**Task objective**
From the entries below, tally the lines with "Naver" in them and reply with that figure only.

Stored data
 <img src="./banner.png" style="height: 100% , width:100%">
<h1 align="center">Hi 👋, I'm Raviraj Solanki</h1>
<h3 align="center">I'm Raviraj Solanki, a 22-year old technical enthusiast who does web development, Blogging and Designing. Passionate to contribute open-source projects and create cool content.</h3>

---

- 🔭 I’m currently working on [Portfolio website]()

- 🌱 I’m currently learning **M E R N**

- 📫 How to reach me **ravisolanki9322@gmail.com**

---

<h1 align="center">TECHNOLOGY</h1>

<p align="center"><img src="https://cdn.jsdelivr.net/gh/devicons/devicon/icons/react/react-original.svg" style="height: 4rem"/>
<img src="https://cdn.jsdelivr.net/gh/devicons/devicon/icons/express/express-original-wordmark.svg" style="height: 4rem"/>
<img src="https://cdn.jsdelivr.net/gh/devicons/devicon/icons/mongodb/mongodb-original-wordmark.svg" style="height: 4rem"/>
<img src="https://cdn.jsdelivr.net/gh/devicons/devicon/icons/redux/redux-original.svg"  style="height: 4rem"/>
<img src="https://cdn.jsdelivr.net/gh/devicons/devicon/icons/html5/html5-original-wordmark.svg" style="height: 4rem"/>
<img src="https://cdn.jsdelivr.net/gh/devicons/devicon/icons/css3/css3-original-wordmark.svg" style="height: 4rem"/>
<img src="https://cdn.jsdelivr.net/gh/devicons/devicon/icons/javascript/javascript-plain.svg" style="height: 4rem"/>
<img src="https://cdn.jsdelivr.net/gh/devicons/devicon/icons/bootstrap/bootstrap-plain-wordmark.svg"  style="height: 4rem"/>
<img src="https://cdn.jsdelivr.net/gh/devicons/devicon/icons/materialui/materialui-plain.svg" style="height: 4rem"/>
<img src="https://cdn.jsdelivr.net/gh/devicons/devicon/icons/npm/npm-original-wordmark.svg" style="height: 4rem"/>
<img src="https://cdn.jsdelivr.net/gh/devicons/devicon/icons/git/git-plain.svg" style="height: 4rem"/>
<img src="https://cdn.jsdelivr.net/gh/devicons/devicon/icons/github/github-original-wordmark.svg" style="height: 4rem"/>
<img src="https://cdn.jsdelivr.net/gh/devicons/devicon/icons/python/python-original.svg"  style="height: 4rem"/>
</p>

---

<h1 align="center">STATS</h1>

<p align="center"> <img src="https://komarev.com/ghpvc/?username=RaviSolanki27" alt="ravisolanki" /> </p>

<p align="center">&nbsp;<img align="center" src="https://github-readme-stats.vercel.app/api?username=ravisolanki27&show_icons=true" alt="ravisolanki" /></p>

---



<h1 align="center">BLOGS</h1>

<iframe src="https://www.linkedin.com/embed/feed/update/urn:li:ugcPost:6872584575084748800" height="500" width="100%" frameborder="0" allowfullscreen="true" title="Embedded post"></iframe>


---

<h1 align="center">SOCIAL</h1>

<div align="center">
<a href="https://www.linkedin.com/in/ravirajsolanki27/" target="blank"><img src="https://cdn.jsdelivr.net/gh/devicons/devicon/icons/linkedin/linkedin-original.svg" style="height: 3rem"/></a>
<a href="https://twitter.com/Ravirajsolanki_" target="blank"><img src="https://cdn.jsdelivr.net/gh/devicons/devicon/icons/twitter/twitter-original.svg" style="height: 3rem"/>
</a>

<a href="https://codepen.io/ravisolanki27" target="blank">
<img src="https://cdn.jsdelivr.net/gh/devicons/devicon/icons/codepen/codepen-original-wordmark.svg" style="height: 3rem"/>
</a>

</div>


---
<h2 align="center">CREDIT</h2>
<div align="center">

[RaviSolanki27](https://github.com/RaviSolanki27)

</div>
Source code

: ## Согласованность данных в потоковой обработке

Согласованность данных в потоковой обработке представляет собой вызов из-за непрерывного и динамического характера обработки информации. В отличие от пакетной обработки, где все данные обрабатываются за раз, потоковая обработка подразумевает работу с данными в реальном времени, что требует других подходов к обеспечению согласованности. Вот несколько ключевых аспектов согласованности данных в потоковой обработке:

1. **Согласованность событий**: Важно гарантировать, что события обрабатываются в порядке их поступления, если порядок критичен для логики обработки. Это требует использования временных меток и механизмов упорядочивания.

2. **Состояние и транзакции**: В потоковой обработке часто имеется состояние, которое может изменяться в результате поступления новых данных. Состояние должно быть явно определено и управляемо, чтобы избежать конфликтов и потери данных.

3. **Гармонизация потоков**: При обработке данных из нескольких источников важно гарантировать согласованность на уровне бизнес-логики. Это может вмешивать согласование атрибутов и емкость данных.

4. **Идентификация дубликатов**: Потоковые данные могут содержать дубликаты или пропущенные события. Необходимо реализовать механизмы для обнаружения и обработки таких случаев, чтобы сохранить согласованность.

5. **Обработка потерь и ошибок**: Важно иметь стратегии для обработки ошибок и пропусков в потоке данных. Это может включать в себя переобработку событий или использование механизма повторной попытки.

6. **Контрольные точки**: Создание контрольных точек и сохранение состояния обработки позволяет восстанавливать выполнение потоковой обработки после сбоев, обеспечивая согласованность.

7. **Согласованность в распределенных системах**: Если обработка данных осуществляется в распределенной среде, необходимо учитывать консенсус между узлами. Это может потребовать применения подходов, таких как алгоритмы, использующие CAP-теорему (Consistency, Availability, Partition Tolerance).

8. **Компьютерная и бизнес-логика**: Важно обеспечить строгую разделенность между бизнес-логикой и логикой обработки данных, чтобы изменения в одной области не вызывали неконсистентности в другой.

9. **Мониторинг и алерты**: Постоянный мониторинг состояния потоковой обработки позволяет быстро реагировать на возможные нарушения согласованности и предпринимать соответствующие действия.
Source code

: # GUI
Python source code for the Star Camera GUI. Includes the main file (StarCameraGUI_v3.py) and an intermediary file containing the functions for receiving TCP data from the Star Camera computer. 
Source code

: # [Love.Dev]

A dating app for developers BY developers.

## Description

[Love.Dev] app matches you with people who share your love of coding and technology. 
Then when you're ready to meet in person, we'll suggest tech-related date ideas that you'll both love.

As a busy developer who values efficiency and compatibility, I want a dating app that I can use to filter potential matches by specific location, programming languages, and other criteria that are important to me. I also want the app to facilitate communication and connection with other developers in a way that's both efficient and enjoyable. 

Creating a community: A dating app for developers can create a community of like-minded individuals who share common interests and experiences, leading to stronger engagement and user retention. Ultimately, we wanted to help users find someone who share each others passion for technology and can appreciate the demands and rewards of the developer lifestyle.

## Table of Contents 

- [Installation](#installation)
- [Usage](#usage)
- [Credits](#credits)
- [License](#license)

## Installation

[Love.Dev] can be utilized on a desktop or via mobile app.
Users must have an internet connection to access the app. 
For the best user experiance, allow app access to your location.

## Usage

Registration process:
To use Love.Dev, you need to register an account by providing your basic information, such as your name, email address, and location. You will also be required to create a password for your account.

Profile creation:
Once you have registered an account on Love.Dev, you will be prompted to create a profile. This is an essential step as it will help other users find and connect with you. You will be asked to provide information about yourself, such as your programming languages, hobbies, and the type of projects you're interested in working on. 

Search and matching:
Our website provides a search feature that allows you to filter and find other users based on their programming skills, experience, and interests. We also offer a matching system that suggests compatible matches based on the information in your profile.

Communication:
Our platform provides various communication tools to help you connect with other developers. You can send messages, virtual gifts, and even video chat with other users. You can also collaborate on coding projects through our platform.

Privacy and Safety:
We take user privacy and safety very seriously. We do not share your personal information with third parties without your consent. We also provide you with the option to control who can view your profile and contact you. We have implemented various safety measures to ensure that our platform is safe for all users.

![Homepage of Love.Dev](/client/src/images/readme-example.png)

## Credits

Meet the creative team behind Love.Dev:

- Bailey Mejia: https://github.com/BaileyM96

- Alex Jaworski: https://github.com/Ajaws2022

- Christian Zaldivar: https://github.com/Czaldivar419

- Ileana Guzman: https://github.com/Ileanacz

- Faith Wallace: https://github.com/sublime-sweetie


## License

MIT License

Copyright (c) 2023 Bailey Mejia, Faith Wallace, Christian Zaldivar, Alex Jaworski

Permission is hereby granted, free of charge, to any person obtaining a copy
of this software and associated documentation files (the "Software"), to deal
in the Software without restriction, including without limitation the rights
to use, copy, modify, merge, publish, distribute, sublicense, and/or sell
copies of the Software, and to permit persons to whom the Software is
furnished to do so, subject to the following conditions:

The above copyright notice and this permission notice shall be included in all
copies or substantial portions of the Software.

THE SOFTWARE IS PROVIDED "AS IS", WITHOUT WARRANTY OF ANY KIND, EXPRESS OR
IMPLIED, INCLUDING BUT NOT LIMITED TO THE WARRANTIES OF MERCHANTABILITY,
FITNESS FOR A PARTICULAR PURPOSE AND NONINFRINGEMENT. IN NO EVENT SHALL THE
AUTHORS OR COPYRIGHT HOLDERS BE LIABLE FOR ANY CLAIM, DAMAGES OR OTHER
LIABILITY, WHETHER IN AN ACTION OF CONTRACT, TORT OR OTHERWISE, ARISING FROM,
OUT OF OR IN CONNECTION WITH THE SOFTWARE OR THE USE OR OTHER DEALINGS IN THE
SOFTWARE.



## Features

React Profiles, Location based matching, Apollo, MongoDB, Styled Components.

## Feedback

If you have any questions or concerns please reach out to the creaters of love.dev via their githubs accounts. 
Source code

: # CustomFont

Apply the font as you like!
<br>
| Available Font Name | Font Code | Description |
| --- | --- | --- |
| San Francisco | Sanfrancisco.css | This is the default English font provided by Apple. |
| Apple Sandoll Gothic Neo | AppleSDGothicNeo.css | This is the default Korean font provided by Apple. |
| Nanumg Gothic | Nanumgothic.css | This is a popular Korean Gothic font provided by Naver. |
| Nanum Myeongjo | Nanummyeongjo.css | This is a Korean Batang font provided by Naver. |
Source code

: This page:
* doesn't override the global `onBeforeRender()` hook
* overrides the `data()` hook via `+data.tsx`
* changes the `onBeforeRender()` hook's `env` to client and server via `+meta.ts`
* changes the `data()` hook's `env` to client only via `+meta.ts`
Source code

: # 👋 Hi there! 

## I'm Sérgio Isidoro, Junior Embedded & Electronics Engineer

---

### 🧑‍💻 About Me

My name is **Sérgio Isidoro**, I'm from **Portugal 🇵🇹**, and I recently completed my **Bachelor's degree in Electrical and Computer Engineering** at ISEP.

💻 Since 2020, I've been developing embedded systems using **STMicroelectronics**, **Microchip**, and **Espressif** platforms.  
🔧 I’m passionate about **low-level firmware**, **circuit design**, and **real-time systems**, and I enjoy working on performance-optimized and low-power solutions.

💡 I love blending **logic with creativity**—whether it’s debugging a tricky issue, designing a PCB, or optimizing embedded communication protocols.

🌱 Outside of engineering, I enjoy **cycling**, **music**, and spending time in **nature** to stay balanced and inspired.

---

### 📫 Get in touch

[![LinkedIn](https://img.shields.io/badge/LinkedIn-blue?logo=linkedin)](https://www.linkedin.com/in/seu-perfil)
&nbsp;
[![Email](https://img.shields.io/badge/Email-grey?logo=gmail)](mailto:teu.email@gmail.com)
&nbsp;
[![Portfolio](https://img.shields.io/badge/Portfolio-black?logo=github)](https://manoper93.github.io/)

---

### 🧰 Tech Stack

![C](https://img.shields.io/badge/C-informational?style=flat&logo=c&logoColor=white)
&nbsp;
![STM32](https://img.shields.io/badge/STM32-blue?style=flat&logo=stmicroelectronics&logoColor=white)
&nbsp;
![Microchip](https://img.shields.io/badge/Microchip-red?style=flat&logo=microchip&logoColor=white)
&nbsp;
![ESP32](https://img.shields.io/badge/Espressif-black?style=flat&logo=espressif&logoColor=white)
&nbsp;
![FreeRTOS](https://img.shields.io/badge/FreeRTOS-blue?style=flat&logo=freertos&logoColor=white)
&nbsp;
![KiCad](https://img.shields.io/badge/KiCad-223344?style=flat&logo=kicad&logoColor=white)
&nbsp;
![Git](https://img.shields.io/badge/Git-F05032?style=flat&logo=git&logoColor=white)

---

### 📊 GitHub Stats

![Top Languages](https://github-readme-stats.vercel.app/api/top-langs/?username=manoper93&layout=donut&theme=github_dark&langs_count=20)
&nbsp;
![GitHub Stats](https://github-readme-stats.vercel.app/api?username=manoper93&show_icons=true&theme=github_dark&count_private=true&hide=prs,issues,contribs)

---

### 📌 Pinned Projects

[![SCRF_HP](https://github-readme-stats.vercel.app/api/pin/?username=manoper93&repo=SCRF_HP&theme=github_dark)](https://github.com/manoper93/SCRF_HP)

**Result of this task**
2